Dear Industry!
Max Minghella is Whitney Halberstram, in the 4th season of HBO’s Industry.
Dear Henry – do you ever fire up a record by a beloved band, concede that time and business hath finally wrought their voodoo, but still take away three songs that hint at the old magic? Three songs, even one, that promise another tier of greatness to come?
When I consider this fourth season of Industry, what sort of pie we have after each fresh, episodic slice, I can’t help but think of Emre Belözoğlu: a Turkish footballer who in the early oughts gave me (at least) reason to follow a quite disastrous Newcastle United side. He was slight in stature and slight in movement, a player who could achieve astonishing grace with touches as quick and subtle as the deftest turns of phrase. The Toon lost a lot of games but I always turned away thinking, Well. At least I got to see that feller do his little magic tricks.

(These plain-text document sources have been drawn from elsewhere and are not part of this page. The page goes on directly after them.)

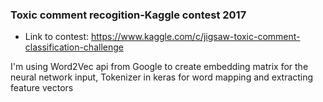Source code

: ### Toxic comment recogition-Kaggle contest 2017

* Link to contest: https://www.kaggle.com/c/jigsaw-toxic-comment-classification-challenge

I'm using Word2Vec api from Google to create embedding matrix for the neural network input, Tokenizer in keras for word mapping and extracting feature vectors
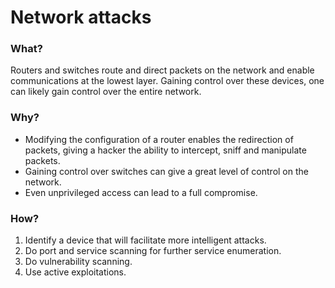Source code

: # Network attacks

### What?

Routers and switches route and direct packets on the network and enable communications at the lowest layer. Gaining control over these devices, one can likely gain control over the entire network.

### Why?

* Modifying the configuration of a router enables the redirection of packets, giving a hacker the ability to intercept, sniff and manipulate packets.
* Gaining control over switches can give a great level of control on the network.
* Even unprivileged access can lead to a full compromise.

### How?

1. Identify a device that will facilitate more intelligent attacks.
1. Do port and service scanning for further service enumeration.
1. Do vulnerability scanning.
1. Use active exploitations.


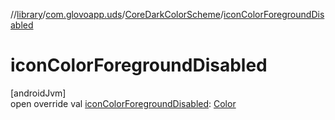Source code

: //[library](../../../index.md)/[com.glovoapp.uds](../index.md)/[CoreDarkColorScheme](index.md)/[iconColorForegroundDisabled](icon-color-foreground-disabled.md)

# iconColorForegroundDisabled

[androidJvm]\
open override val [iconColorForegroundDisabled](icon-color-foreground-disabled.md): [Color](https://developer.android.com/reference/kotlin/androidx/compose/ui/graphics/Color.html)
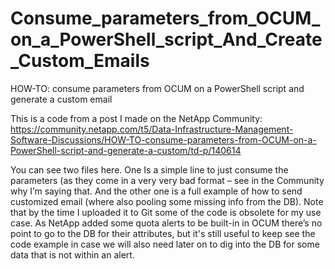 # Consume_parameters_from_OCUM_on_a_PowerShell_script_And_Create_Custom_Emails
HOW-TO: consume parameters from OCUM on a PowerShell script and generate a custom email

This is a code from a post I made on the NetApp Community:
https://community.netapp.com/t5/Data-Infrastructure-Management-Software-Discussions/HOW-TO-consume-parameters-from-OCUM-on-a-PowerShell-script-and-generate-a-custom/td-p/140614

You can see two files here. One Is a simple line to just consume the parameters (as they come in a very very bad format – see in the Community why I’m saying that. And the other one is a full example of how to send customized email (where also pooling some missing info from the DB). 
Note that by the time I uploaded it to Git some of the code is obsolete for my use case. As NetApp added some quota alerts to be built-in in OCUM there’s no point to go to the DB for their attributes, but it's still useful to keep see the code example in case we will also need later on to dig into the DB for some data that is not within an alert.
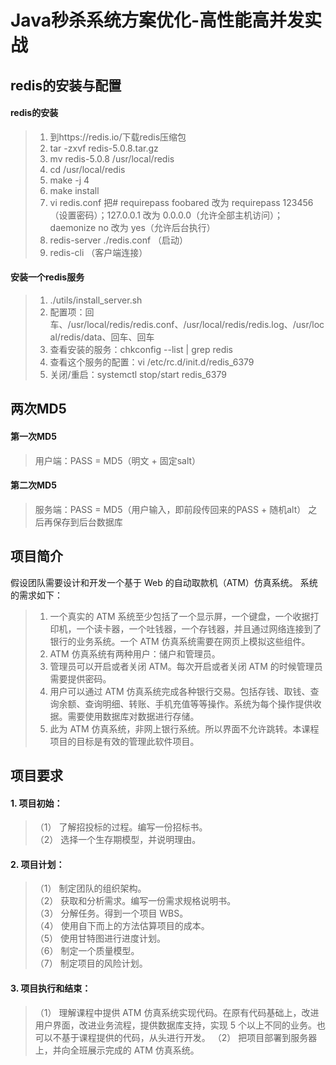 Java秒杀系统方案优化-高性能高并发实战
================================================

## redis的安装与配置
#### redis的安装
>1. 到https://redis.io/下载redis压缩包
>2. tar -zxvf redis-5.0.8.tar.gz
>3. mv redis-5.0.8 /usr/local/redis
>4. cd /usr/local/redis
>5. make -j 4
>6. make install
>7. vi redis.conf   把# requirepass foobared 改为 requirepass 123456（设置密码）；127.0.0.1 改为 0.0.0.0（允许全部主机访问）；daemonize no 改为 yes（允许后台执行）
>8. redis-server ./redis.conf   （启动）
>9. redis-cli   （客户端连接）
#### 安装一个redis服务
>1. ./utils/install_server.sh
>2. 配置项：回车、/usr/local/redis/redis.conf、/usr/local/redis/redis.log、/usr/local/redis/data、回车、回车
>3. 查看安装的服务：chkconfig --list | grep redis
>4. 查看这个服务的配置：vi /etc/rc.d/init.d/redis_6379
>3. 关闭/重启：systemctl stop/start redis_6379

## 两次MD5
#### 第一次MD5
>用户端：PASS = MD5（明文 + 固定salt）
#### 第二次MD5
>服务端：PASS = MD5（用户输入，即前段传回来的PASS + 随机alt）
>之后再保存到后台数据库

## 项目简介

假设团队需要设计和开发一个基于 Web 的自动取款机（ATM）仿真系统。 系统的需求如下：  

>1. 一个真实的 ATM 系统至少包括了一个显示屏，一个键盘，一个收据打印机，一个读卡器，一个吐钱器，一个存钱器，并且通过网络连接到了银行的业务系统。一个 ATM 仿真系统需要在网页上模拟这些组件。
>2. ATM 仿真系统有两种用户：储户和管理员。
>3. 管理员可以开启或者关闭 ATM。每次开启或者关闭 ATM 的时候管理员需要提供密码。
>4. 用户可以通过 ATM 仿真系统完成各种银行交易。包括存钱、取钱、查询余额、查询明细、转账、手机充值等等操作。系统为每个操作提供收据。需要使用数据库对数据进行存储。
>5. 此为 ATM 仿真系统，非网上银行系统。所以界面不允许跳转。本课程项目的目标是有效的管理此软件项目。

## 项目要求

#### 1. 项目初始：
>（1） 了解招投标的过程。编写一份招标书。  
>（2） 选择一个生存期模型，并说明理由。
#### 2. 项目计划：
>（1） 制定团队的组织架构。  
>（2） 获取和分析需求。编写一份需求规格说明书。  
>（3） 分解任务。得到一个项目 WBS。  
>（4） 使用自下而上的方法估算项目的成本。  
>（5） 使用甘特图进行进度计划。  
>（6） 制定一个质量模型。  
>（7） 制定项目的风险计划。  
#### 3. 项目执行和结束：
>（1） 理解课程中提供 ATM 仿真系统实现代码。在原有代码基础上，改进用户界面，改进业务流程，提供数据库支持，实现 5 个以上不同的业务。也可以不基于课程提供的代码，从头进行开发。
>（2） 把项目部署到服务器上，并向全班展示完成的 ATM 仿真系统。
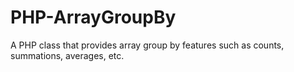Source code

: # PHP-ArrayGroupBy
A PHP class that provides array group by features such as counts, summations, averages, etc.


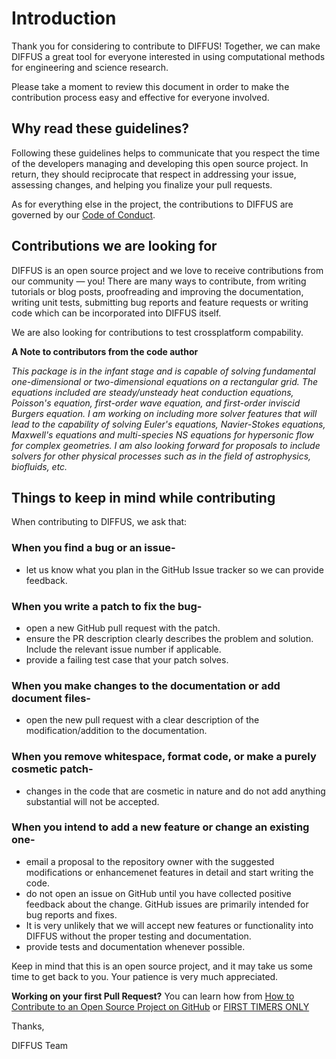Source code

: # Introduction

Thank you for considering to contribute to DIFFUS! Together, we can make DIFFUS a great tool for everyone interested in using computational methods for engineering and science research.

Please take a moment to review this document in order to make the contribution process easy and effective for everyone involved.

## Why read these guidelines?

Following these guidelines helps to communicate that you respect the time of the developers managing and developing this open source project. In return, they should reciprocate that respect in addressing your issue, assessing changes, and helping you finalize your pull requests.

As for everything else in the project, the contributions to DIFFUS are governed by our [Code of Conduct](CODE-OF-CONDUCT.md).

## Contributions we are looking for

DIFFUS is an open source project and we love to receive contributions from our community — you! There are many ways to contribute, from writing tutorials or blog posts, proofreading and improving the documentation, writing unit tests, submitting bug reports and feature requests or writing code which can be incorporated into DIFFUS itself.

We are also looking for contributions to test crossplatform compability.

**A Note to contributors from the code author**

*This package is in the infant stage and is capable of solving fundamental one-dimensional or two-dimensional equations on a rectangular grid. The equations included are steady/unsteady heat conduction equations, Poisson's equation, first-order wave equation, and first-order inviscid Burgers equation. I am working on including more solver features that will lead to the capability of solving Euler's equations, Navier-Stokes equations, Maxwell's equations and multi-species NS equations for hypersonic flow for complex geometries. I am also looking forward for proposals to include solvers for other physical processes such as in the field of astrophysics, biofluids, etc.*

## Things to keep in mind while contributing

When contributing to DIFFUS, we ask that:

### When you find a bug or an issue- 
* let us know what you plan in the GitHub Issue tracker so we can provide feedback.

### When you write a patch to fix the bug- 
* open a new GitHub pull request with the patch.
* ensure the PR description clearly describes the problem and solution. Include the relevant issue number if applicable.
* provide a failing test case that your patch solves.

### When you make changes to the documentation or add document files-
* open the new pull request with a clear description of the modification/addition to the documentation. 

### When you remove whitespace, format code, or make a purely cosmetic patch-
* changes in the code that are cosmetic in nature and do not add anything substantial will not be accepted.

### When you intend to add a new feature or change an existing one-
* email a proposal to the repository owner with the suggested modifications or enhancemenet features in detail and start writing the code.
* do not open an issue on GitHub until you have collected positive feedback about the change. GitHub issues are primarily intended for bug reports and fixes.
* It is very unlikely that we will accept new features or functionality into DIFFUS without the proper testing and documentation.
* provide tests and documentation whenever possible.

Keep in mind that this is an open source project, and it may take us some time to get back to you. Your patience is very much appreciated.

**Working on your first Pull Request?**
You can learn how from [How to Contribute to an Open Source Project on GitHub](https://kcd.im/pull-request) or [FIRST TIMERS ONLY](https://www.firsttimersonly.com/)

Thanks,

DIFFUS Team
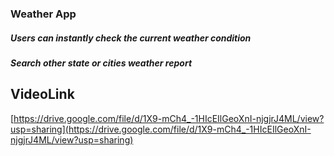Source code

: ### Weather App
##### Users can instantly check the current weather condition
##### Search other state or cities weather report

## VideoLink
[https://drive.google.com/file/d/1X9-mCh4_-1HIcEIlGeoXnI-njgjrJ4ML/view?usp=sharing](https://drive.google.com/file/d/1X9-mCh4_-1HIcEIlGeoXnI-njgjrJ4ML/view?usp=sharing)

This is Industry season 4: a ferocious rock album that more often than not has produced hella bark to compensate for little bite – but that has now, with its sixth episode, turned a kaleidoscopic collection of scrappy draws and inexplicable away defeats into peak TV. To close the football metaphor, the dropped points have been absolutely worth it – because they’ve culminated in yet another statement piece for HBO, and underlined the exact genius of creators Mickey Down and Konrad Kay. Industry is a show about how people swear and claw and bleed all around and all over the numbers, only to squander the wins by also transacting in the volatile currency of the 11th hour.
Despite taking the bait of what it takes to engage an audience in 2026 – the overlap between extreme wealth and unchecked hedonism, and therefore near-constant fencing with dicks on Zoom calls – Industry has to its credit resisted some standard industry temptations. Familiar faces have been jettisoned, so that main character arcs can I suppose thunder into new frontiers unburdened by prior sins. (Even PierPoint, the series’ central banking institution, is but a footnote in the brave new world of undercooked digital finance.)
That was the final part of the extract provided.